Sunday, April 29, 2012

Kicked off the Editorial Board!

First I had a paper rejected from the journal Science. Now I've evidently been removed from the Editorial Board of the journal Reviews in Anthropology. Wow, is my career going down the tubes? What's next? Will my students leave me for another adviser? Will NSF ask for their money back? Will my artifacts in Mexico be put out on the street?

I'm not too surprised to find that my tenure on the board of Reviews in Anthropology is over. They just changed editors, and I wondered if the editorial board would turn over too. Some journals have entrenched boards, people who serve for decades; others have regular procedures for turnover in the board. I think the latter policy is best. But I didn't know how RIA worked, and I was a bit surprised to get the new issue (41-1) and find that I am no longer listed with the board. Well, that's fine with me, but it would have been nice to get some kind of a notice about this. Something along the lines of, "Thank you for  your service, but as you know [or maybe don't know] board members serve for three years and your tenure is at an end."

RIA is an interesting journal. They only publish book review essays. Given my liking of book reviews, this was a good journal to be involved in. I did get fed up with their policy about the composition of the essay proposals, though. Editorial board members have to submit several proposed essays each year (lists of books and potential reviewers). This was generally interesting and fun, but they started enforcing a policy that each essay had to include books from as many subdisciplines of anthropology as possible. While the promotion of cross-subdisciplinary work is a worthy goal, there are other types of valuable essays.

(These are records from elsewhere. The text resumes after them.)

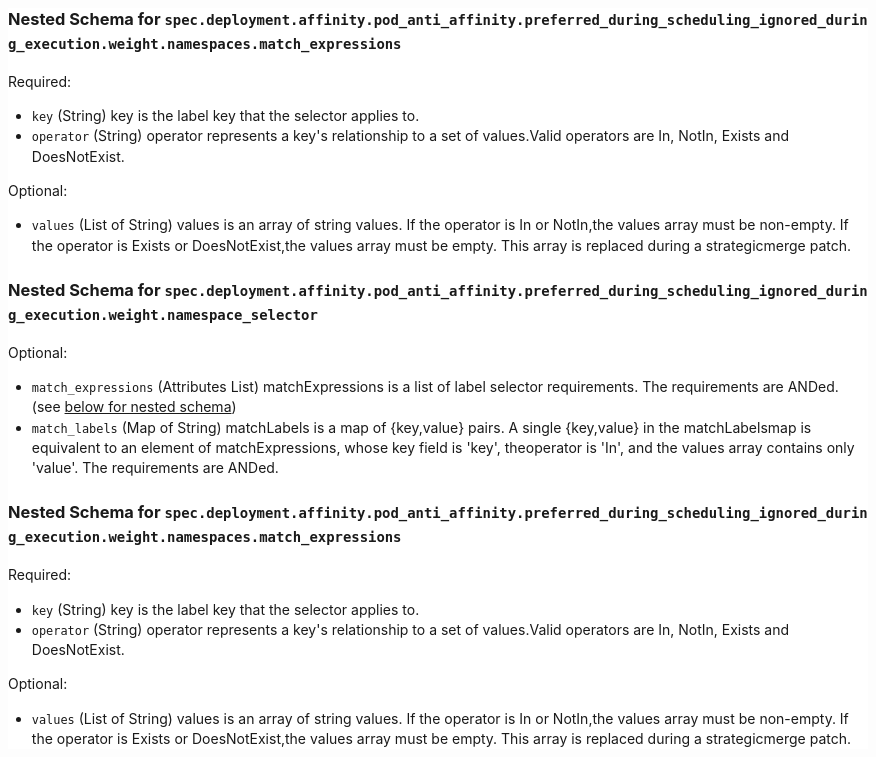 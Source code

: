 <a id="nestedatt--spec--deployment--affinity--pod_anti_affinity--preferred_during_scheduling_ignored_during_execution--weight--namespaces--match_expressions"></a>
### Nested Schema for `spec.deployment.affinity.pod_anti_affinity.preferred_during_scheduling_ignored_during_execution.weight.namespaces.match_expressions`

Required:

- `key` (String) key is the label key that the selector applies to.
- `operator` (String) operator represents a key's relationship to a set of values.Valid operators are In, NotIn, Exists and DoesNotExist.

Optional:

- `values` (List of String) values is an array of string values. If the operator is In or NotIn,the values array must be non-empty. If the operator is Exists or DoesNotExist,the values array must be empty. This array is replaced during a strategicmerge patch.



<a id="nestedatt--spec--deployment--affinity--pod_anti_affinity--preferred_during_scheduling_ignored_during_execution--weight--namespace_selector"></a>
### Nested Schema for `spec.deployment.affinity.pod_anti_affinity.preferred_during_scheduling_ignored_during_execution.weight.namespace_selector`

Optional:

- `match_expressions` (Attributes List) matchExpressions is a list of label selector requirements. The requirements are ANDed. (see [below for nested schema](#nestedatt--spec--deployment--affinity--pod_anti_affinity--preferred_during_scheduling_ignored_during_execution--weight--namespaces--match_expressions))
- `match_labels` (Map of String) matchLabels is a map of {key,value} pairs. A single {key,value} in the matchLabelsmap is equivalent to an element of matchExpressions, whose key field is 'key', theoperator is 'In', and the values array contains only 'value'. The requirements are ANDed.

<a id="nestedatt--spec--deployment--affinity--pod_anti_affinity--preferred_during_scheduling_ignored_during_execution--weight--namespaces--match_expressions"></a>
### Nested Schema for `spec.deployment.affinity.pod_anti_affinity.preferred_during_scheduling_ignored_during_execution.weight.namespaces.match_expressions`

Required:

- `key` (String) key is the label key that the selector applies to.
- `operator` (String) operator represents a key's relationship to a set of values.Valid operators are In, NotIn, Exists and DoesNotExist.

Optional:

- `values` (List of String) values is an array of string values. If the operator is In or NotIn,the values array must be non-empty. If the operator is Exists or DoesNotExist,the values array must be empty. This array is replaced during a strategicmerge patch.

For example, one book review essay I wrote for them (before joining the board) compared Trigger's Understanding Early Civilizations and Adam Smith's The Political Landscape. Even more  interesting to me would be essays that cross disciplinary boundaries, having books, for example, on state formation from archaeology, political science, sociology, and history. But no, they wanted only the subdisciplines of anthropology, something I found intellectually limiting.

Anyway, RIA publishes some really outstanding book review essays (and a good number of pedestrian descriptive essays). Check it out. I wonder how long it will take them to stop sending me the journal for free.

1 comment:

Anonymous said...

Maybe it's because you are very upfront! (and I mean it as a compliment)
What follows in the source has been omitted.